The Dartmouth Health Institutional Review Board (Dartmouth Health Human Research Protection Program) approved this study and determined that this research is not human subjects research because the data is from decedents and not living humans (IRB STUDY02000656).

Hospice quality signatures calculations

At a meta-theory level, this method is a gray-box hybrid modeling approach⁵⁴ that used clinical information and engineering systems modeling to explicitly quantify disparity as group-based time-varying behavior of care utilization and used this disparity as the input data to an unsupervised machine learning model.
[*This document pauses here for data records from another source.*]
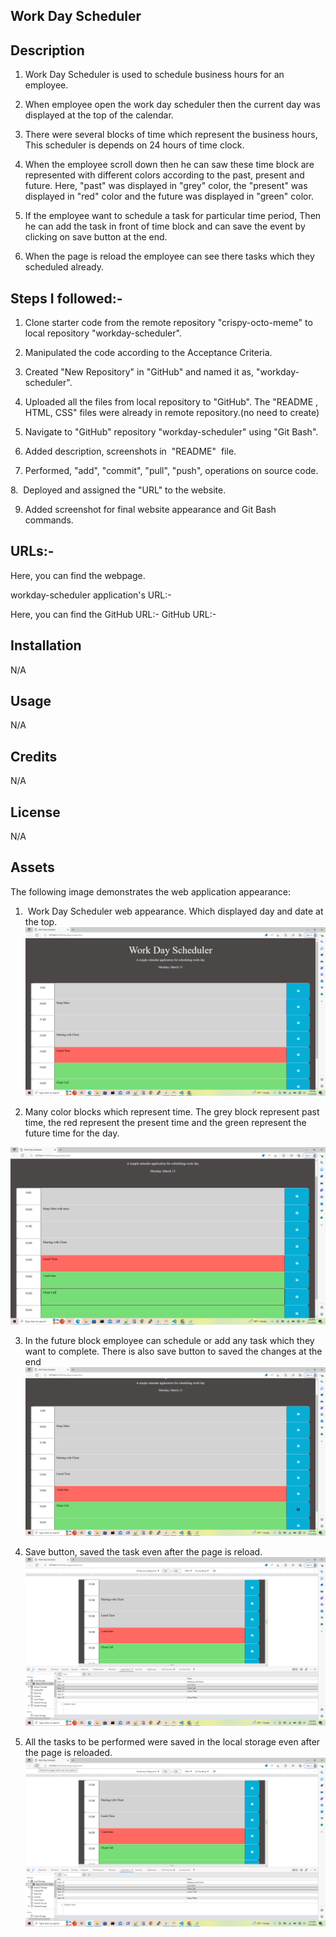 ## Work Day Scheduler



## Description
1. Work Day Scheduler is used to schedule business hours for an employee.


2. When employee open the work day scheduler then the current day was displayed at the top of the calendar.


3. There were several blocks of time which represent the business hours, This scheduler is depends on 24 hours of time clock.


4. When the employee scroll down then he can saw these time block are represented with different colors according to the past, present and future. Here, "past" was displayed in "grey" color, the "present" was displayed in "red" color and the future was displayed in "green" color.


5. If the employee want to schedule a task for particular time period, Then he can add the task in front of time block and can save the event by clicking on save button at the end.


6. When the page is reload the employee can see there tasks which they scheduled already.



## Steps I followed:-


1. Clone starter code from the remote repository "crispy-octo-meme" to local repository "workday-scheduler".


2. Manipulated the code according to the Acceptance Criteria.


3. Created "New Repository" in "GitHub" and named it as, "workday-scheduler".


4. Uploaded all the files from local repository to "GitHub". The "README , HTML, CSS" files were already in remote repository.(no need to create)


5. Navigate to "GitHub" repository "workday-scheduler" using "Git Bash".


6. Added description, screenshots in  "README"  file.


7. Performed, "add", "commit", "pull", "push", operations on source code.


8.  Deployed and assigned the "URL" to the website.


9. Added screenshot for final website appearance and Git Bash commands.




## URLs:-
Here, you can find the webpage.


workday-scheduler application's URL:-


Here, you can find the GitHub URL:-
GitHub URL:-



## Installation


N/A


## Usage


N/A


## Credits


N/A


## License


N/A


## Assets


The following image demonstrates the web application appearance:
1.  Work Day Scheduler web appearance. Which displayed day and date at the top.
![Website](./Assets/images/screenshot1.png)


2. Many color blocks which represent time. The grey block represent past time, the red represent the present time and the green represent the future time for the day.


![Website](./Assets/images/screenshot2.png)


3. In the future block employee can schedule or add any task which they want to complete. There is also save button to saved the changes at the end
![Website](./Assets/images/screenshot3.png)


4. Save button, saved the task even after the page is reload.
![Website](./Assets/images/screenshot4.png)


5. All the tasks to be performed were saved in the local storage even after the page is reloaded.
![Website](./Assets/images/screenshot5.png)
We juxtapose this approach with the classic black-box approach that utilizes feature engineering to identify a model’s input data in a supervised or unsupervised machine learning model.

This section details the methodology to calculate hospice quality signatures based on a model-based systems engineering framework applied to healthcare delivery⁵⁵ to describe the dynamic behavior of care utilization in healthcare systems^56,57. Specifically, we first reconstructed each patient’s Medicare hospice utilization into a time-based vector showing which days the patient was either in hospice (value = 1) or not in hospice (value = 0) to produce a 6-month vector representing hospice utilization. Second, we created a higher-level behavior signal for a group by summing the signals for the individuals in the group and normalizing them by the number of people in the group, as a form of flexible hierarchical aggregation⁵⁷ that results in a function that represents the percentage of the group utilizing hospice over time. Third, we explicitly calculated a difference signal that captures the difference in hospice utilization behavior over time.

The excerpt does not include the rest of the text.